=== Section Start ===

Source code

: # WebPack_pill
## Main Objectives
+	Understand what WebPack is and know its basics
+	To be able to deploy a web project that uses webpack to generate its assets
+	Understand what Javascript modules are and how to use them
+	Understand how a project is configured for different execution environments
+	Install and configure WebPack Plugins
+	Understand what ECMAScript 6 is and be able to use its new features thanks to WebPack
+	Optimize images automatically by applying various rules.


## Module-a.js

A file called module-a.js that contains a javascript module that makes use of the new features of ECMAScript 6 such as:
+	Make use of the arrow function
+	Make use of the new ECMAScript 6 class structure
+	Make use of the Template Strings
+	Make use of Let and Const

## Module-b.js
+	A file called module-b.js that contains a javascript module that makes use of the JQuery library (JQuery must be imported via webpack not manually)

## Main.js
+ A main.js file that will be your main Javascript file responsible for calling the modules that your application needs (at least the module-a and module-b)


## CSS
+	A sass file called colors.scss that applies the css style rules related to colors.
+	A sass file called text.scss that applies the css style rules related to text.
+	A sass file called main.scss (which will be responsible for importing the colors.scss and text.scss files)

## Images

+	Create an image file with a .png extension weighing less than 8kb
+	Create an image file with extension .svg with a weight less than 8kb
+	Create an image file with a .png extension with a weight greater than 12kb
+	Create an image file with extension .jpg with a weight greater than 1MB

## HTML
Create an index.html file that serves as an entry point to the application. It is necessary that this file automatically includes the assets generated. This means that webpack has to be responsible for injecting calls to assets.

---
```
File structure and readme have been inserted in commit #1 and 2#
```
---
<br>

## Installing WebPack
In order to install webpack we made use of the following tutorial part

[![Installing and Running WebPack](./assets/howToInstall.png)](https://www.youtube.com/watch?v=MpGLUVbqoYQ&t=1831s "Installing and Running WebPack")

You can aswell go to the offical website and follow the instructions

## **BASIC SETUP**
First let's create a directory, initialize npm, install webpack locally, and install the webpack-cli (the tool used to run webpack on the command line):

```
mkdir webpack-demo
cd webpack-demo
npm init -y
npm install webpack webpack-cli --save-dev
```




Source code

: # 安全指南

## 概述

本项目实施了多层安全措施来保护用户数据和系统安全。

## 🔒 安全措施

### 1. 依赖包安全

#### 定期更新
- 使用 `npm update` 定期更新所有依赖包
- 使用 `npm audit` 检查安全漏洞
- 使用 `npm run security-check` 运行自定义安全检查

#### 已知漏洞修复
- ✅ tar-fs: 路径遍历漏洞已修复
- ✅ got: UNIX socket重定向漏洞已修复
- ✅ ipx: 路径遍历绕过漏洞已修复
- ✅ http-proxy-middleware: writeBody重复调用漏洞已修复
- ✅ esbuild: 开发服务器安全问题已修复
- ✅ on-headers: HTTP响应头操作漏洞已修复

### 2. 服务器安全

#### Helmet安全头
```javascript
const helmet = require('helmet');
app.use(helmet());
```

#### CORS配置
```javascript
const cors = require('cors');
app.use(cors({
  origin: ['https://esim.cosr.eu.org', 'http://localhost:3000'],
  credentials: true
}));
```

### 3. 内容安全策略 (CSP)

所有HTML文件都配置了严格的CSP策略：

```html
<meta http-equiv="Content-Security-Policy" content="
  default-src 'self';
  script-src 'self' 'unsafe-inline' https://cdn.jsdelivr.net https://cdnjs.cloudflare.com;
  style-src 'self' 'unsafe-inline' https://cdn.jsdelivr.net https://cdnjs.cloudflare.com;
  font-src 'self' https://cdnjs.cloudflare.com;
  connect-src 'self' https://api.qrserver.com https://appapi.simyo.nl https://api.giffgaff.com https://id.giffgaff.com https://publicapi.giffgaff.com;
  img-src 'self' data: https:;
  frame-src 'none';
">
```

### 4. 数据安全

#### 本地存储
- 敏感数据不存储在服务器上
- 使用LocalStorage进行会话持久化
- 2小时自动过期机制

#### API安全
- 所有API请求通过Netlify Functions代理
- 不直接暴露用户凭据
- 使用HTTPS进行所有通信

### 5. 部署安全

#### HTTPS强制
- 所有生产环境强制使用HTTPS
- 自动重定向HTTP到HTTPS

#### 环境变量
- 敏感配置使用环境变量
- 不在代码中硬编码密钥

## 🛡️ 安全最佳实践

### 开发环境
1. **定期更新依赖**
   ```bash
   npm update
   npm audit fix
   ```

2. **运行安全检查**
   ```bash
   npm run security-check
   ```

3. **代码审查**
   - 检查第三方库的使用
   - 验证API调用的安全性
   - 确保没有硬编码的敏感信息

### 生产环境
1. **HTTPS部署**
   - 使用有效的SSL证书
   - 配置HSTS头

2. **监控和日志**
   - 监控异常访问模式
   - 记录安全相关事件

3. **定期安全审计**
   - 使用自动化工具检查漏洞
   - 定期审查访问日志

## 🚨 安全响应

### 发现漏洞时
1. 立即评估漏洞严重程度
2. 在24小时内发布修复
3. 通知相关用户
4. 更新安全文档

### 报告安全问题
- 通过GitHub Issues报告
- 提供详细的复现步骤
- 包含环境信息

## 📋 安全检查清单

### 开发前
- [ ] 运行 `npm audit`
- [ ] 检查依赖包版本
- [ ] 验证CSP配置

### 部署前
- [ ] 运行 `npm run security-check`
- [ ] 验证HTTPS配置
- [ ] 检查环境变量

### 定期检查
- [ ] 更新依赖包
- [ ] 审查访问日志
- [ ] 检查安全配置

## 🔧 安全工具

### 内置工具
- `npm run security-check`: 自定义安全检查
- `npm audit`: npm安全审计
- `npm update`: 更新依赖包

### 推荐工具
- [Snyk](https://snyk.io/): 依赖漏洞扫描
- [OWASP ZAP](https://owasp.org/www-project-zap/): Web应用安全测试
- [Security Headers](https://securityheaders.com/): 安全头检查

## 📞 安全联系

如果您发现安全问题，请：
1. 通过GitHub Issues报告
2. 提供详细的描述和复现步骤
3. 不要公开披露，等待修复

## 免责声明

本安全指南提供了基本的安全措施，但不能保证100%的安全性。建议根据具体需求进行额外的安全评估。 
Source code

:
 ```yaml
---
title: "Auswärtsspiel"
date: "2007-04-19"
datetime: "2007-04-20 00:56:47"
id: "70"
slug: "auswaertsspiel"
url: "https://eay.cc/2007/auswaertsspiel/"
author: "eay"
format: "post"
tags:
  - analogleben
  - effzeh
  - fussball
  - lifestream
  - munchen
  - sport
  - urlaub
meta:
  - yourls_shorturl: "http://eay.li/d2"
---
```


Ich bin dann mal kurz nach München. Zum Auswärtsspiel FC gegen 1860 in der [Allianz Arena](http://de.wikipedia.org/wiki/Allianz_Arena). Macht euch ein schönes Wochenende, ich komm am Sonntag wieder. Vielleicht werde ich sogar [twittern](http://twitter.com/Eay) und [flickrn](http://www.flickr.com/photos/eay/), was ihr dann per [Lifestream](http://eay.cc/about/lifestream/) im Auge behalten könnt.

=== Section End ===

(Problem to solve) A word-for-word copy of the lines above from the one with "## **BASIC SETUP**" through the one with "### 3. 内容安全策略 (CSP)", inclusive, is the only output wanted.

(Exercise output)
## **BASIC SETUP**
First let's create a directory, initialize npm, install webpack locally, and install the webpack-cli (the tool used to run webpack on the command line):

```
mkdir webpack-demo
cd webpack-demo
npm init -y
npm install webpack webpack-cli --save-dev
```




Source code

: # 安全指南

## 概述

本项目实施了多层安全措施来保护用户数据和系统安全。

## 🔒 安全措施

### 1. 依赖包安全

#### 定期更新
- 使用 `npm update` 定期更新所有依赖包
- 使用 `npm audit` 检查安全漏洞
- 使用 `npm run security-check` 运行自定义安全检查

#### 已知漏洞修复
- ✅ tar-fs: 路径遍历漏洞已修复
- ✅ got: UNIX socket重定向漏洞已修复
- ✅ ipx: 路径遍历绕过漏洞已修复
- ✅ http-proxy-middleware: writeBody重复调用漏洞已修复
- ✅ esbuild: 开发服务器安全问题已修复
- ✅ on-headers: HTTP响应头操作漏洞已修复

### 2. 服务器安全

#### Helmet安全头
```javascript
const helmet = require('helmet');
app.use(helmet());
```

#### CORS配置
```javascript
const cors = require('cors');
app.use(cors({
  origin: ['https://esim.cosr.eu.org', 'http://localhost:3000'],
  credentials: true
}));
```

### 3. 内容安全策略 (CSP)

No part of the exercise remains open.